The European Union will prepare a law to make life easier for its green industry and back it up with state aid and a European Sovereignty Fund to keep firms from moving to the United States, the head of the European Commission said on Tuesday (January 17).
Ursula von der Leyen said in a speech at the World Economic Forum (WEF) in Davos that the moves would be part of the EU's Green Deal industrial plan to make Europe the home of clean technology and industrial innovation on the road to net-zero CO2 emissions by 2050.
"To help make this happen, we will put forward a new Net-Zero Industry Act," she said. "The aim will be to focus investment on strategic projects along the entire supply chain. We will especially look at how to simplify and fast-track permitting for new clean tech production sites."
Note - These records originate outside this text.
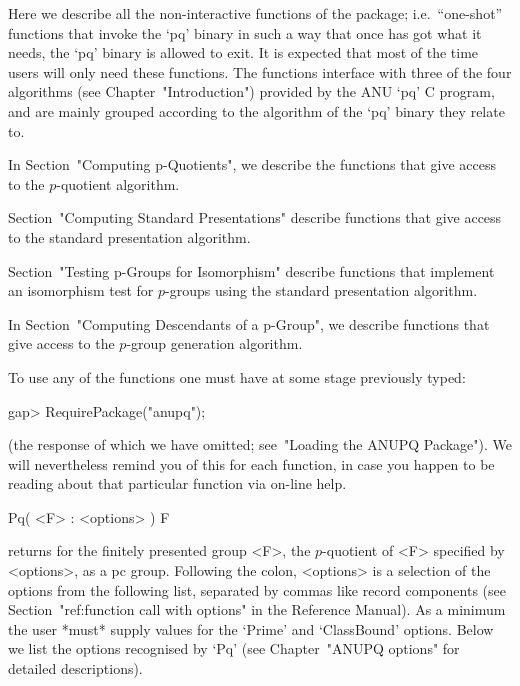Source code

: 

Here we describe  all  the  non-interactive  functions  of  the  {\ANUPQ}
package; i.e.~``one-shot'' functions that invoke the `pq' binary in  such
a way that once {\GAP} has got what it needs, the `pq' binary is  allowed
to exit. It is expected that most of the time users will only need  these
functions. The functions interface with three of the four algorithms (see
Chapter~"Introduction") provided by the  ANU  `pq'  C  program,  and  are
mainly grouped according to the algorithm of the `pq' binary they  relate
to.

In Section~"Computing p-Quotients", we describe the functions  that  give
access to the $p$-quotient algorithm.

Section~"Computing Standard Presentations" describe functions  that  give
access to the standard presentation algorithm.

Section~"Testing  p-Groups  for  Isomorphism"  describe  functions   that
implement  an  isomorphism  test  for  $p$-groups  using   the   standard
presentation algorithm.

In Section~"Computing Descendants of a p-Group",  we  describe  functions
that give access to the $p$-group generation algorithm.

To use any of the functions one must have at some stage previously typed:

\beginexample
gap> RequirePackage("anupq");
\endexample

(the response of which we have omitted; see~"Loading the ANUPQ Package").
We will nevertheless remind you of this for each function,  in  case  you
happen to be reading about that particular function via on-line help.


\>Pq( <F> : <options> ) F

returns for the finitely presented group <F>,  the  $p$-quotient  of  <F>
specified by <options>, as a pc group. Following the colon, <options>  is
a selection of the options from the following list, separated  by  commas
like record components (see Section~"ref:function call with  options"  in
the {\GAP} Reference Manual). As a minimum the user *must* supply  values
for the `Prime' and `ClassBound'  options.  Below  we  list  the  options
recognised  by   `Pq'   (see   Chapter~"ANUPQ   options"   for   detailed
descriptions).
The EU is concerned that European companies will move to the United States, which has a $369 billion scheme to subsidize green production. The EU will therefore provide money for its industry as well, von der Leyen said.
"To keep European industry attractive, there is a need to be competitive with the offers and incentives that are currently available outside the EU," she said.
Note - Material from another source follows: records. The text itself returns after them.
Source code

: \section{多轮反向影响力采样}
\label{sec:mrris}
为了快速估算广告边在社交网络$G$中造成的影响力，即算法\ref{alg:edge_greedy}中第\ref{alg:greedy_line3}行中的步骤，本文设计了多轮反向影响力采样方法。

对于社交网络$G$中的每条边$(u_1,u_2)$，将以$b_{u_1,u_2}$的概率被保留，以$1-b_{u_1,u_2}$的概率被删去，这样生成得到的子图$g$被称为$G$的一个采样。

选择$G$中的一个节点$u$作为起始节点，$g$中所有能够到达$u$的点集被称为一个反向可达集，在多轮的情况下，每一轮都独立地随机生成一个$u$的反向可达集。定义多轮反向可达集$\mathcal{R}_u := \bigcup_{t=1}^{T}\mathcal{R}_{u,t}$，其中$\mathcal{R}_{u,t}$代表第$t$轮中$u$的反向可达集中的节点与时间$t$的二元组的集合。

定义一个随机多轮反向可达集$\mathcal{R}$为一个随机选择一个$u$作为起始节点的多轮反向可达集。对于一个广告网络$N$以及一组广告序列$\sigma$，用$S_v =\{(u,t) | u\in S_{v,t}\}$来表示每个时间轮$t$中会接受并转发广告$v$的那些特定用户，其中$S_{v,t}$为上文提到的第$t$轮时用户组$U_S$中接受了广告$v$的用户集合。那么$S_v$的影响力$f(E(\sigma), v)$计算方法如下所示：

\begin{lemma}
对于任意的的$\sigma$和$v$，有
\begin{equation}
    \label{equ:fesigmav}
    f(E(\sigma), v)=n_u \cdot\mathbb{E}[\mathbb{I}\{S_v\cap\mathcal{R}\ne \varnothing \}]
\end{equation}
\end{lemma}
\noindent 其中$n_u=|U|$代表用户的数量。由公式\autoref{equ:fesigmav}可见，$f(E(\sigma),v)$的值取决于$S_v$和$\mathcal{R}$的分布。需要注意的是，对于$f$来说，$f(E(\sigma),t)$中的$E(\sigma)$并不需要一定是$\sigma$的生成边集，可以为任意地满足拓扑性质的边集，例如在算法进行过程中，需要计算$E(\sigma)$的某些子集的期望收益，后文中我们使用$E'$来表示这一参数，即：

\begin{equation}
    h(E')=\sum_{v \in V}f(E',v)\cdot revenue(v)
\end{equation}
But she noted that because not all countries in the 27-nation EU have the same capacity to support their companies, using state aid alone could result in unfair competition, "fragmentation" that would damage the EU single market.
"To avoid a fragmenting effect on the single market and to support the cleantech transition across the whole Union we must also step up EU funding. For the medium term, we will prepare a European Sovereignty Fund as part of the mid-term review of our budget later this year," von der Leyen said.
She did not give any details of the fund, an idea she first raised in September, which does not yet have the support of all EU governments, notably Germany.
"As this will take some time, we will look at a bridging solution to provide fast and targeted support where it is most needed," von der Leyen said, again without any details.
The European Union needs to work and trade with China on cleantech and push for a level playing field rather than seek to decouple from the world's second-largest economy, von der Leyen added.
She said China had made boosting clean tech innovation and manufacturing a key priority in its five-year plan, dominating in sectors such as electric vehicles and solar panels.
"But competition on net-zero must be based on a level-playing field," she said, adding China had been encouraging energy-intensive companies to relocate to China with promises of cheap energy, low labor cost, and lenient regulation.